(Provided information)

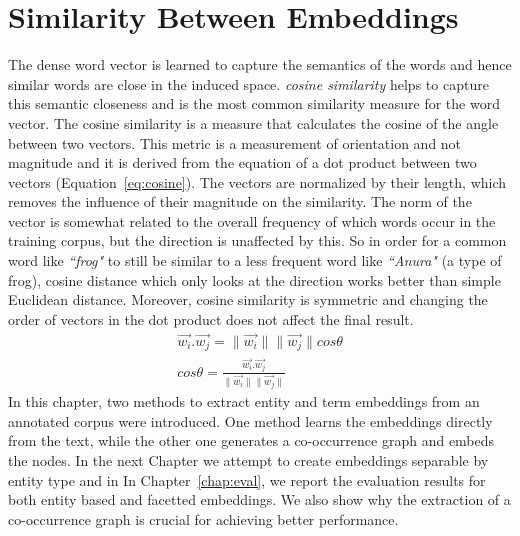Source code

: \section{Similarity Between Embeddings }\label{sec:similarity}
The dense word vector is learned to capture the semantics of the words and hence similar words are close in the induced space. \emph{cosine similarity} helps to capture this semantic closeness and is the most common similarity measure for the word vector. The cosine similarity is a measure that calculates the cosine of the angle between two vectors. This metric is a measurement of orientation and not magnitude and it is derived from the equation of a dot product between two vectors (Equation~\ref{eq:cosine}). The vectors are normalized by their length, which removes the influence of their magnitude on the similarity. The norm of the vector is somewhat related to the overall frequency of which words occur in the training corpus, but the direction is unaffected by this. So in order for a common word like \emph{``frog"} to still be similar to a less frequent word like \emph{``Anura"} (a type of frog), cosine distance which only looks at the direction works better than simple Euclidean distance. Moreover, cosine similarity is symmetric and changing the order of vectors in the dot product does not affect the final result.
\begin{equation}
\begin{split}
\overrightarrow { w_i } .\overrightarrow { w_j } =\parallel \overrightarrow { w_i } \parallel \parallel \overrightarrow { w_j } \parallel cos\theta 
\\
cos\theta =\frac { \overrightarrow { w_i } .\overrightarrow { w_j }  }{ \parallel \overrightarrow { w_i } \parallel \parallel \overrightarrow { w_j } \parallel  } 
\end{split}
\label{eq:cosine}
\end{equation}
\ornament
In this chapter,  two methods to extract entity and term embeddings from an annotated corpus were introduced. One method learns the embeddings directly from the text, while the other one generates a co-occurrence graph and embeds the nodes. In the next Chapter we attempt to create embeddings separable by entity type and in In Chapter~\ref{chap:eval}, we report the evaluation results for both entity based and facetted embeddings. We also show why the extraction of a co-occurrence graph is crucial for achieving better performance. 

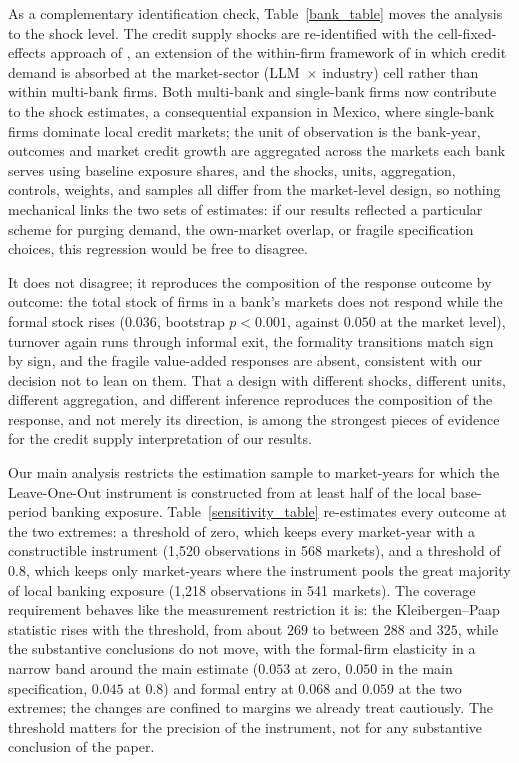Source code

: \documentclass[12pt]{article}
\begin{document}
As a complementary identification check, Table~\ref{bank_table} moves the analysis to the shock level. The credit supply shocks are re-identified with the cell-fixed-effects approach of \citet{degryse2019identifying}, an extension of the within-firm framework of \citet{khwaja2008tracing} in which credit demand is absorbed at the market-sector (LLM~$\times$ industry) cell rather than within multi-bank firms. Both multi-bank and single-bank firms now contribute to the shock estimates, a consequential expansion in Mexico, where single-bank firms dominate local credit markets; the unit of observation is the bank-year, outcomes and market credit growth are aggregated across the markets each bank serves using baseline exposure shares, and the shocks, units, aggregation, controls, weights, and samples all differ from the market-level design, so nothing mechanical links the two sets of estimates: if our results reflected a particular scheme for purging demand, the own-market overlap, or fragile specification choices, this regression would be free to disagree.

It does not disagree; it reproduces the composition of the response outcome by outcome: the total stock of firms in a bank's markets does not respond while the formal stock rises ($0.036$, bootstrap $p < 0.001$, against $0.050$ at the market level), turnover again runs through informal exit, the formality transitions match sign by sign, and the fragile value-added responses are absent, consistent with our decision not to lean on them. That a design with different shocks, different units, different aggregation, and different inference reproduces the composition of the response, and not merely its direction, is among the strongest pieces of evidence for the credit supply interpretation of our results.

Our main analysis restricts the estimation sample to market-years for which the Leave-One-Out instrument is constructed from at least half of the local base-period banking exposure. Table~\ref{sensitivity_table} re-estimates every outcome at the two extremes: a threshold of zero, which keeps every market-year with a constructible instrument (1,520 observations in 568 markets), and a threshold of $0.8$, which keeps only market-years where the instrument pools the great majority of local banking exposure (1,218 observations in 541 markets). The coverage requirement behaves like the measurement restriction it is: the Kleibergen--Paap statistic rises with the threshold, from about $269$ to between $288$ and $325$, while the substantive conclusions do not move, with the formal-firm elasticity in a narrow band around the main estimate ($0.053$ at zero, $0.050$ in the main specification, $0.045$ at $0.8$) and formal entry at $0.068$ and $0.059$ at the two extremes; the changes are confined to margins we already treat cautiously. The threshold matters for the precision of the instrument, not for any substantive conclusion of the paper.
\end{document}
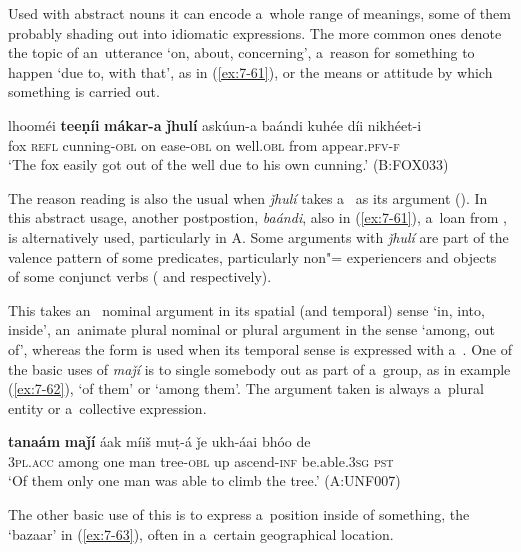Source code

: Used with abstract nouns it can encode a~whole range of meanings, some of them probably shading out into idiomatic expressions. The more common ones denote the topic of an~utterance `on, about, concerning', a~reason for something to happen `due to, with that', as in (\ref{ex:7-61}), or the means or attitude by which something is carried out.

\ea
\label{ex:7-61}
\gll lhooméi \textbf{teeṇíi} \textbf{mákar-a} \textbf{ǰhulí} askúun-a baándi kuhée díi nikhéet-i\\
fox \textsc{refl} cunning-\textsc{obl} on ease-\textsc{obl} on well.\textsc{obl} from appear.\textsc{pfv-f}\\
\glt `The fox easily got out of the well due to his own cunning.' (B:FOX033)
\z

The reason reading is also the usual when \textit{ǰhulí} takes a~ as its argument (). In this abstract usage, another postpostion, \textit{baándi}, also in (\ref{ex:7-61}), a~loan from \iliPashto, is alternatively used, particularly in A. Some arguments with \textit{ǰhulí} are part of the valence pattern of some predicates, particularly non"= experiencers and objects of some conjunct verbs ( and  respectively).


 This  takes an~ nominal argument in its spatial (and temporal) sense `in, into, inside', an~animate  plural nominal or  plural argument in the sense `among, out of', whereas the  form is used when its temporal sense is expressed with a~. One of the basic uses of \textit{maǰí} is to single somebody out as part of a~group, as in example (\ref{ex:7-62}), `of them' or `among them'. The argument taken is always a~plural entity or a~collective expression.

\begin{exe}
\ex
\label{ex:7-62}
\gll \textbf{tanaám} \textbf{maǰí} áak míiš muṭ-á ǰe ukh-áai bhóo de \\
\textsc{3pl.acc} among one man tree-\textsc{obl} up ascend-\textsc{inf}  be.able.\textsc{3sg} \textsc{pst} \\
\glt `Of them only one man was able to climb the tree.' (A:UNF007)
\end{exe}

The other basic use of this  is to express a~position inside of something, the `bazaar' in (\ref{ex:7-63}), often in a~certain geographical location.

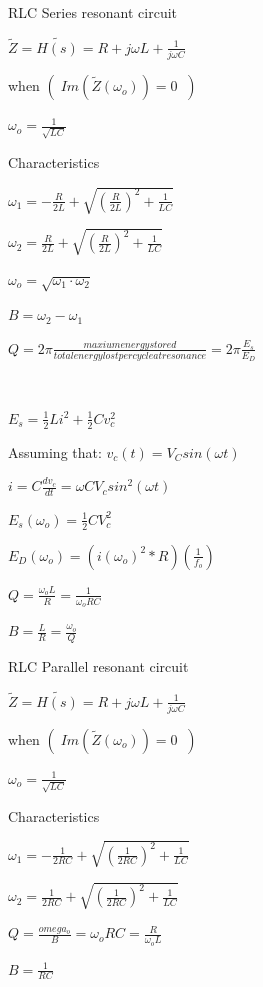 \documentclass[11pt]{article}
\begin{document}
\begin{section}{RLC Series resonant circuit}


$\tilde{Z} = \tilde{H(s)} = R + j \omega L + \frac{1}{j \omega C} $

 when $(\;  Im(\tilde{Z}(\omega_o)) = 0 \;\;)$ \ \   

 $\omega_o = \frac{1}{\sqrt{LC}}$
    
    
\begin{subsection}{ Characteristics } 

$\omega_1 = - \frac{R}{2L} + \sqrt{({\frac{R}{2L}})^2 + \frac{1}{LC}}$ \

$\omega_2 = \frac{R}{2L} + \sqrt{({\frac{R}{2L}})^2 + \frac{1}{LC}}$ \

$\omega_o = \sqrt{\omega_1 \cdot \omega_2}$ \ 

$B = \omega_2 - \omega_1$ \ 

$Q = 2 \pi \frac{ maxium energy stored}{total energy lost per cycle at resonance} = 2\pi \frac{E_s}{E_D}$ \

\

$E_s = \frac{1}{2}L i^2 + \frac{1}{2}C v_c^2$ \

Assuming that: $v_c(t) =  V_C sin(\omega t)$ \

$i = C \frac{dv_c}{dt} = \omega C V_c sin^2(\omega t)$ \

$E_s(\omega_o) = \frac{1}{2}C V_c^2$ \

 $ E_D(\omega_o) = (i(\omega_o)^2 * R) (\frac{1}{f_o}) $ \

 $Q = \frac{\omega_o L}{R} = \frac{1}{\omega_o RC}$ \

 $B = \frac{L}{R} = \frac{\omega_o}{Q}$ \

\end{subsection}
\end{section}



\begin{section}{RLC Parallel resonant circuit}

$\tilde{Z} = \tilde{H(s)} = R + j \omega L + \frac{1}{j \omega C} $

 when $(\;  Im(\tilde{Z}(\omega_o)) = 0 \;\;)$ \ \ 

    $\omega_o = \frac{1}{\sqrt{LC}}$ \
    

\begin{subsection}{Characteristics } \

$\omega_1 = - \frac{1}{2RC} + \sqrt{({\frac{1}{2RC}})^2 + \frac{1}{LC}}$ \

$\omega_2 = \frac{1}{2RC} + \sqrt{({\frac{1}{2RC}})^2 + \frac{1}{LC}}$

$Q = \frac{omega_o}{B} = \omega_o RC = \frac{R}{\omega_o L}$

$B = \frac{1}{RC} $



\end{subsection}
\end{section}
\end{document}
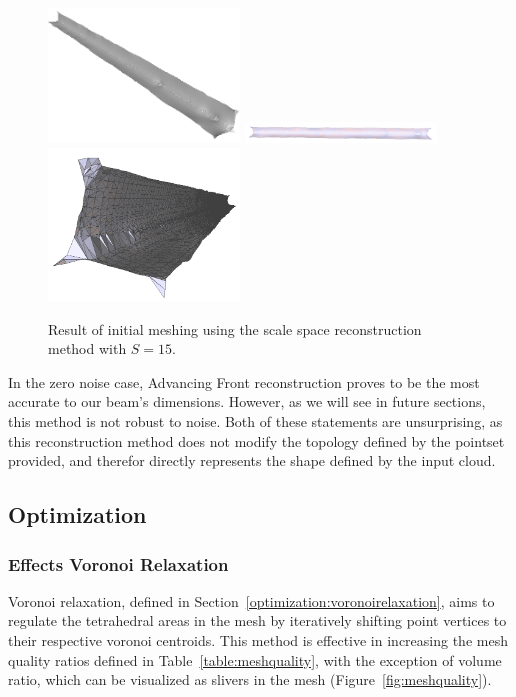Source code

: \documentclass[12pt]{drexelthesis}
\let\Oldsubsection\subsection
\renewcommand{\subsection}{\FloatBarrier\Oldsubsection}
\let\Oldsubsubsection\subsubsection
\renewcommand{\subsubsection}{\FloatBarrier\Oldsubsubsection}
\begin{document}
\begin{figure}[!ht]
	\centering
		\includegraphics[width=2in]{simulated-lab-scan/0noise/clean/scalespace1500.png}
		\includegraphics[width=2in]{simulated-lab-scan/0noise/clean/scalespace1501.png}
		\includegraphics[width=2in]{simulated-lab-scan/0noise/clean/scalespace1502.png}
		\caption[Initial meshing using a scale space reconstruction with $S = 15$]{\centering  Result of initial meshing using the scale space reconstruction method with $S = 15$.}
		\label{zeronoise:scalespace15}
\end{figure}

In the zero noise case, Advancing Front reconstruction proves to be the most accurate to our beam's dimensions. However, as we will see in future sections, this method is not robust to noise. Both of these statements are unsurprising, as this reconstruction method does not modify the topology defined by the pointset provided, and therefor directly represents the shape defined by the input cloud.

\subsection{Optimization}
\subsubsection{Effects Voronoi Relaxation}

Voronoi relaxation, defined in Section~\ref{optimization:voronoirelaxation}, aims to regulate the tetrahedral areas in the mesh by iteratively shifting point vertices to their respective voronoi centroids. This method is effective in increasing the mesh quality ratios defined in Table~\ref{table:meshquality}, with the exception of volume ratio, which can be visualized as slivers in the mesh (Figure~\ref{fig:meshquality}).
\end{document}
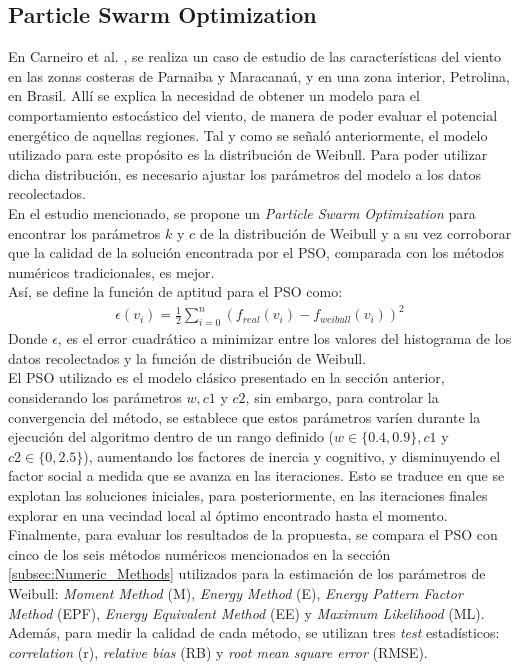  \subsection{Particle Swarm Optimization}
 En Carneiro et al. \cite{Carneiro15}, se realiza un caso de estudio de las características del viento en las zonas costeras de Parnaiba y Maracanaú, y en una zona interior, Petrolina, en Brasil. Allí se explica la necesidad de obtener un modelo para el comportamiento estocástico del viento, de manera de poder evaluar el potencial energético de aquellas regiones. Tal y como se señaló anteriormente, el modelo utilizado para este propósito es la distribución de Weibull. Para poder utilizar dicha distribución, es necesario ajustar los parámetros del modelo a los datos recolectados.\\
 En el estudio mencionado, se propone un \emph{Particle Swarm Optimization} para encontrar los parámetros $k$ y $c$ de la distribución de Weibull y a su vez corroborar que la calidad de la solución encontrada por el PSO, comparada con los métodos numéricos tradicionales, es mejor.\\
 Así, se define la función de aptitud para el PSO como:
\begin{align}\label{eq:PSO_FO}
    \epsilon(v_i) = \frac{1}{2}\sum_{i=0}^{n}(f_{real}(v_i) - f_{weibull}(v_i))^2
\end{align}
Donde $\epsilon$, es el error cuadrático a minimizar entre los valores del histograma de los datos recolectados y la función de distribución de Weibull.\\
El PSO utilizado es el modelo clásico presentado en la sección anterior, considerando los parámetros $w, c1$ y $c2$, sin embargo, para controlar la convergencia del método, se establece que estos parámetros varíen durante la ejecución del algoritmo dentro de un rango definido ($w \in \{0.4, 0.9\}, c1$ y $c2 \in \{0, 2.5\}$), aumentando los factores de inercia y cognitivo, y disminuyendo el factor social a medida que se avanza en las iteraciones. Esto se traduce en que se explotan las soluciones iniciales, para posteriormente, en las iteraciones finales explorar en una vecindad local al óptimo encontrado hasta el momento.\\
Finalmente, para evaluar los resultados de la propuesta, se compara el PSO con cinco de los seis métodos numéricos mencionados en la sección \ref{subsec:Numeric_Methods} utilizados para la estimación de los parámetros de Weibull: \emph{Moment Method} (M), \emph{Energy Method} (E), \emph{Energy Pattern Factor Method} (EPF), \emph{Energy Equivalent Method} (EE) y \emph{Maximum Likelihood} (ML). Además, para medir la calidad de cada método, se utilizan tres \emph{test} estadísticos: \emph{correlation} (r), \emph{relative bias} (RB) y \emph{root mean square error} (RMSE).\\
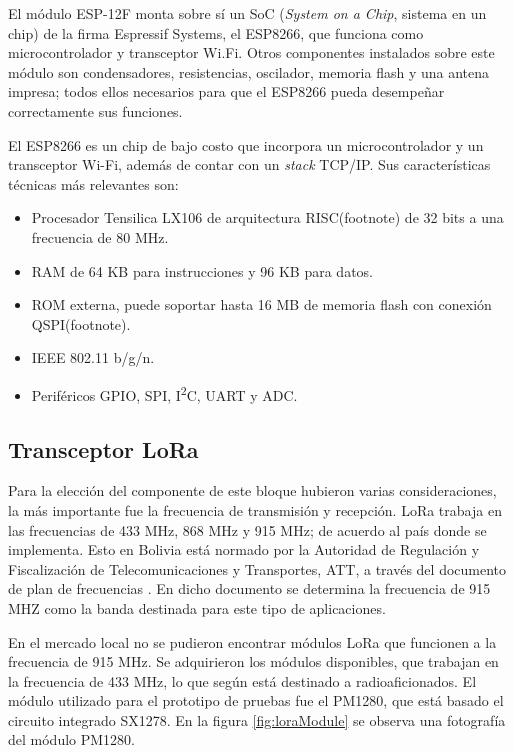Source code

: 
El módulo ESP-12F monta sobre sí un SoC (\textit{System on a Chip}, sistema en un chip) de la firma Espressif Systems, el ESP8266, que funciona como microcontrolador y transceptor Wi.Fi. Otros componentes instalados sobre este módulo son condensadores, resistencias, oscilador, memoria flash y una antena impresa; todos ellos necesarios para que el ESP8266 pueda desempeñar correctamente sus funciones.

El ESP8266 es un chip de bajo costo que incorpora un microcontrolador y un transceptor Wi-Fi, además de contar con un \textit{stack} TCP/IP. Sus características técnicas más relevantes son:
\begin{itemize}
	\item Procesador Tensilica LX106 de arquitectura RISC(footnote) de 32 bits a una frecuencia de 80 MHz.
	\item RAM de 64 KB para instrucciones y 96 KB para datos.
	\item ROM externa, puede soportar hasta 16 MB de memoria flash con conexión QSPI(footnote).
	\item IEEE 802.11 b/g/n.
	\item Periféricos GPIO, SPI, I\textsuperscript{2}C, UART y ADC.
\end{itemize}

\subsection{Transceptor LoRa}

Para la elección del componente de este bloque hubieron varias consideraciones, la más importante fue la frecuencia de transmisión y recepción. LoRa trabaja en las frecuencias de 433 MHz, 868 MHz y 915 MHz; de acuerdo al país donde se implementa. Esto en Bolivia está normado por la Autoridad de Regulación y Fiscalización de Telecomunicaciones y Transportes, ATT, a través del documento de plan de frecuencias \citep{WEBSITE:17}. En dicho documento se determina la frecuencia de 915 MHZ como la banda destinada para este tipo de aplicaciones.

En el mercado local no se pudieron encontrar módulos LoRa que funcionen a la frecuencia de 915 MHz. Se adquirieron los módulos disponibles, que trabajan en la frecuencia de 433 MHz, lo que según \citep{WEBSITE:17} está destinado a radioaficionados. El módulo utilizado para el prototipo de pruebas fue el PM1280, que está basado el circuito integrado SX1278. En la figura \ref{fig:loraModule} se observa una fotografía del módulo PM1280.

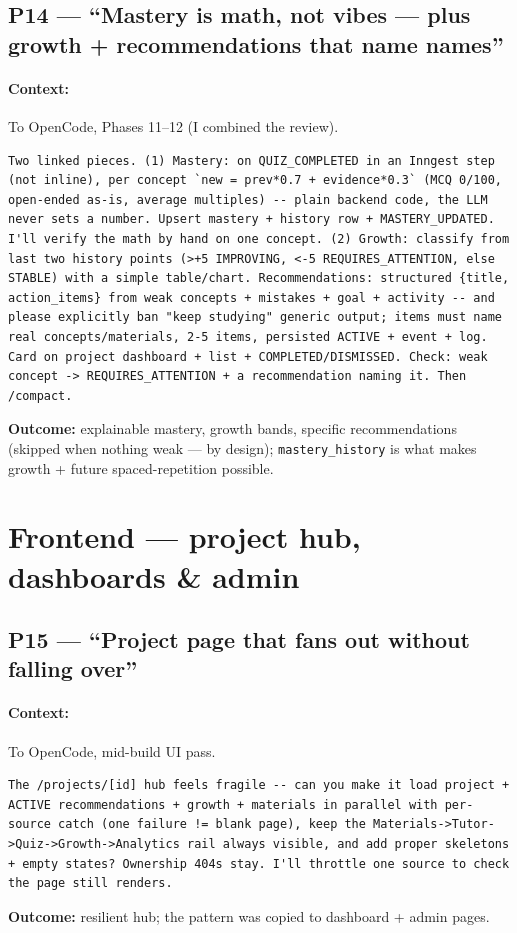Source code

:\documentclass[11pt,a4paper]{article}
\begin{document}
\subsection{P14 --- ``Mastery is math, not vibes --- plus growth + recommendations that name names''}
\paragraph{Context:} To OpenCode, Phases 11--12 (I combined the review).
\begin{lstlisting}
Two linked pieces. (1) Mastery: on QUIZ_COMPLETED in an Inngest step (not inline), per concept `new = prev*0.7 + evidence*0.3` (MCQ 0/100, open-ended as-is, average multiples) -- plain backend code, the LLM never sets a number. Upsert mastery + history row + MASTERY_UPDATED. I'll verify the math by hand on one concept. (2) Growth: classify from last two history points (>+5 IMPROVING, <-5 REQUIRES_ATTENTION, else STABLE) with a simple table/chart. Recommendations: structured {title, action_items} from weak concepts + mistakes + goal + activity -- and please explicitly ban "keep studying" generic output; items must name real concepts/materials, 2-5 items, persisted ACTIVE + event + log. Card on project dashboard + list + COMPLETED/DISMISSED. Check: weak concept -> REQUIRES_ATTENTION + a recommendation naming it. Then /compact.
\end{lstlisting}
\textbf{Outcome:} explainable mastery, growth bands, specific recommendations (skipped when nothing weak --- by design); \texttt{mastery\_history} is what makes growth + future spaced-repetition possible.

\section{Frontend --- project hub, dashboards \& admin}

\subsection{P15 --- ``Project page that fans out without falling over''}
\paragraph{Context:} To OpenCode, mid-build UI pass.
\begin{lstlisting}
The /projects/[id] hub feels fragile -- can you make it load project + ACTIVE recommendations + growth + materials in parallel with per-source catch (one failure != blank page), keep the Materials->Tutor->Quiz->Growth->Analytics rail always visible, and add proper skeletons + empty states? Ownership 404s stay. I'll throttle one source to check the page still renders.
\end{lstlisting}
\textbf{Outcome:} resilient hub; the pattern was copied to dashboard + admin pages.
\end{document}
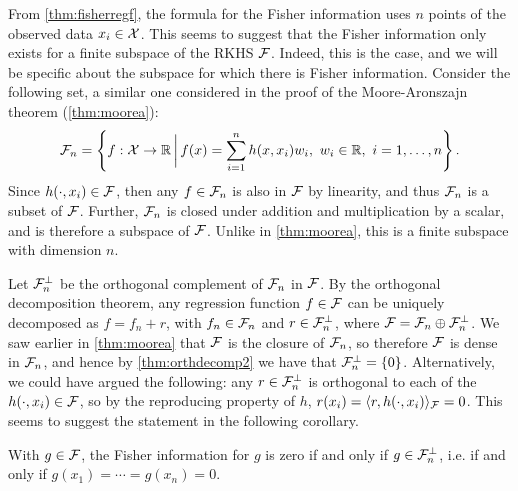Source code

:From \cref{thm:fisherregf}, the formula for the Fisher information uses $n$ points of the observed data $x_i\in{\mathcal X}$.
This seems to suggest that the Fisher information only exists for a finite subspace of the RKHS ${\mathcal F}$.
Indeed, this is the case, and we will be specific about the subspace for which there is Fisher information.
Consider the following set, a similar one considered in the proof of the Moore-Aronszajn theorem (\cref{thm:moorea}):
\begin{align}\label{eq:subspaceFn}
{\mathcal F}_n = \left\{ f:{\mathcal X} \to \mathbb{R} \, \bigg| \, f(x) = \sum_{i=1}^n h(x,x_i)w_i, \ w_i \in \mathbb{R}, \ i=1,\dots,n \right\}.  
\end{align}
Since $h(\cdot,x_i) \in {\mathcal F}$, then any $f \in {\mathcal F}_n$ is also in ${\mathcal F}$ by linearity, and thus ${\mathcal F}_n$ is a subset of ${\mathcal F}$.
Further, ${\mathcal F}_n$ is closed under addition and multiplication by a scalar, and is therefore a subspace of ${\mathcal F}$.
Unlike in \cref{thm:moorea}, this is a finite subspace with dimension $n$.

Let ${\mathcal F}_n^\bot$ be the orthogonal complement of ${\mathcal F}_n$ in ${\mathcal F}$.
By the orthogonal decomposition theorem, any regression function $f\in{\mathcal F}$ can be uniquely decomposed as $f = f_n + r$, with $f_n \in {\mathcal F}_n$ and $r \in {\mathcal F}_n^\bot$, where $\mathcal F = \mathcal F_n \oplus  {\mathcal F}_n^\bot$.
We saw earlier in \cref{thm:moorea} that ${\mathcal F}$ is the closure of ${\mathcal F}_n$, so therefore ${\mathcal F}$ is dense in ${\mathcal F}_n$, and hence by \cref{thm:orthdecomp2} we have that ${\mathcal F}_n^\bot = \{0\}$.
Alternatively, we could have argued the following: any $r \in {\mathcal F}_n^\bot$ is orthogonal to each of the $h(\cdot,x_i)\in{\mathcal F}$, so by the reproducing property of $h$, $r(x_i) = \langle r,h(\cdot,x_i)\rangle_{\mathcal F} = 0$.
This seems to suggest the statement in the following corollary.

\begin{corollary}
  With $g \in {\mathcal F}$, the Fisher information for $g$ is zero if and only if $g\in{\mathcal F}_n^\bot$, i.e. if and only if $g(x_1) = \cdots = g(x_n) = 0$.
\end{corollary}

(End Provided information)

Directions: Reply with every line of the listing that has the string "subsubsection".

Exercise answer:
\let\Oldsubsubsection\subsubsection
\renewcommand{\subsubsection}{\FloatBarrier\Oldsubsubsection}
\subsubsection{Effects Voronoi Relaxation}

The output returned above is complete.